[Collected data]
╔══

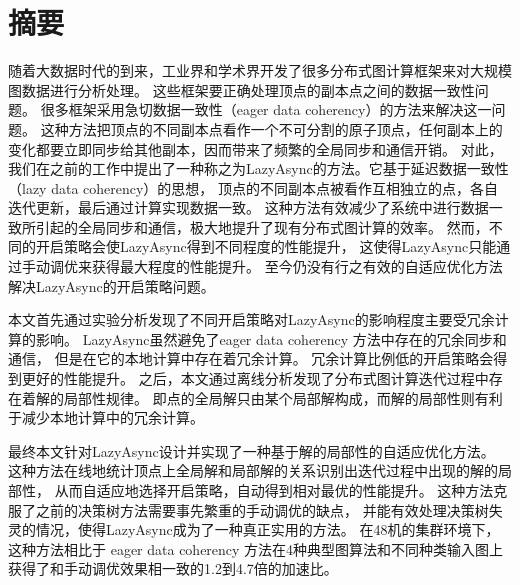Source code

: \maketitle%
\MAKETITLE%
\makedeclaration%
\intobmk\chapter*{摘\quad 要}%
\setcounter{page}{1}%

随着大数据时代的到来，工业界和学术界开发了很多分布式图计算框架来对大规模图数据进行分析处理。
这些框架要正确处理顶点的副本点之间的数据一致性问题。
很多框架采用急切数据一致性（eager data coherency）的方法来解决这一问题。
这种方法把顶点的不同副本点看作一个不可分割的原子顶点，任何副本上的变化都要立即同步给其他副本，因而带来了频繁的全局同步和通信开销。
对此，我们在之前的工作中提出了一种称之为LazyAsync的方法。它基于延迟数据一致性（lazy data coherency）的思想，
顶点的不同副本点被看作互相独立的点，各自迭代更新，最后通过计算实现数据一致。
这种方法有效减少了系统中进行数据一致所引起的全局同步和通信，极大地提升了现有分布式图计算的效率。
然而，不同的开启策略会使LazyAsync得到不同程度的性能提升，
这使得LazyAsync只能通过手动调优来获得最大程度的性能提升。
至今仍没有行之有效的自适应优化方法解决LazyAsync的开启策略问题。

本文首先通过实验分析发现了不同开启策略对LazyAsync的影响程度主要受冗余计算的影响。
LazyAsync虽然避免了eager data coherency 方法中存在的冗余同步和通信，
但是在它的本地计算中存在着冗余计算。
冗余计算比例低的开启策略会得到更好的性能提升。
之后，本文通过离线分析发现了分布式图计算迭代过程中存在着解的局部性规律。
即点的全局解只由某个局部解构成，而解的局部性则有利于减少本地计算中的冗余计算。

最终本文针对LazyAsync设计并实现了一种基于解的局部性的自适应优化方法。
这种方法在线地统计顶点上全局解和局部解的关系识别出迭代过程中出现的解的局部性，
从而自适应地选择开启策略，自动得到相对最优的性能提升。
这种方法克服了之前的决策树方法需要事先繁重的手动调优的缺点，
并能有效处理决策树失灵的情况，使得LazyAsync成为了一种真正实用的方法。
在48机的集群环境下，这种方法相比于 eager data coherency 方法在4种典型图算法和不同种类输入图上
获得了和手动调优效果相一致的1.2到4.7倍的加速比。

╚══

* [YOUR ASSIGNMENT]: Lines from the one with "顶点的不同副本点被看作互相独立的点，各自迭代更新，最后通过计算实现数据一致。" through the end of the data: set these down exactly, including both ends and nothing more.

* [RESULT OF THIS TASK]:
顶点的不同副本点被看作互相独立的点，各自迭代更新，最后通过计算实现数据一致。
这种方法有效减少了系统中进行数据一致所引起的全局同步和通信，极大地提升了现有分布式图计算的效率。
然而，不同的开启策略会使LazyAsync得到不同程度的性能提升，
这使得LazyAsync只能通过手动调优来获得最大程度的性能提升。
至今仍没有行之有效的自适应优化方法解决LazyAsync的开启策略问题。

本文首先通过实验分析发现了不同开启策略对LazyAsync的影响程度主要受冗余计算的影响。
LazyAsync虽然避免了eager data coherency 方法中存在的冗余同步和通信，
但是在它的本地计算中存在着冗余计算。
冗余计算比例低的开启策略会得到更好的性能提升。
之后，本文通过离线分析发现了分布式图计算迭代过程中存在着解的局部性规律。
即点的全局解只由某个局部解构成，而解的局部性则有利于减少本地计算中的冗余计算。

最终本文针对LazyAsync设计并实现了一种基于解的局部性的自适应优化方法。
这种方法在线地统计顶点上全局解和局部解的关系识别出迭代过程中出现的解的局部性，
从而自适应地选择开启策略，自动得到相对最优的性能提升。
这种方法克服了之前的决策树方法需要事先繁重的手动调优的缺点，
并能有效处理决策树失灵的情况，使得LazyAsync成为了一种真正实用的方法。
在48机的集群环境下，这种方法相比于 eager data coherency 方法在4种典型图算法和不同种类输入图上
获得了和手动调优效果相一致的1.2到4.7倍的加速比。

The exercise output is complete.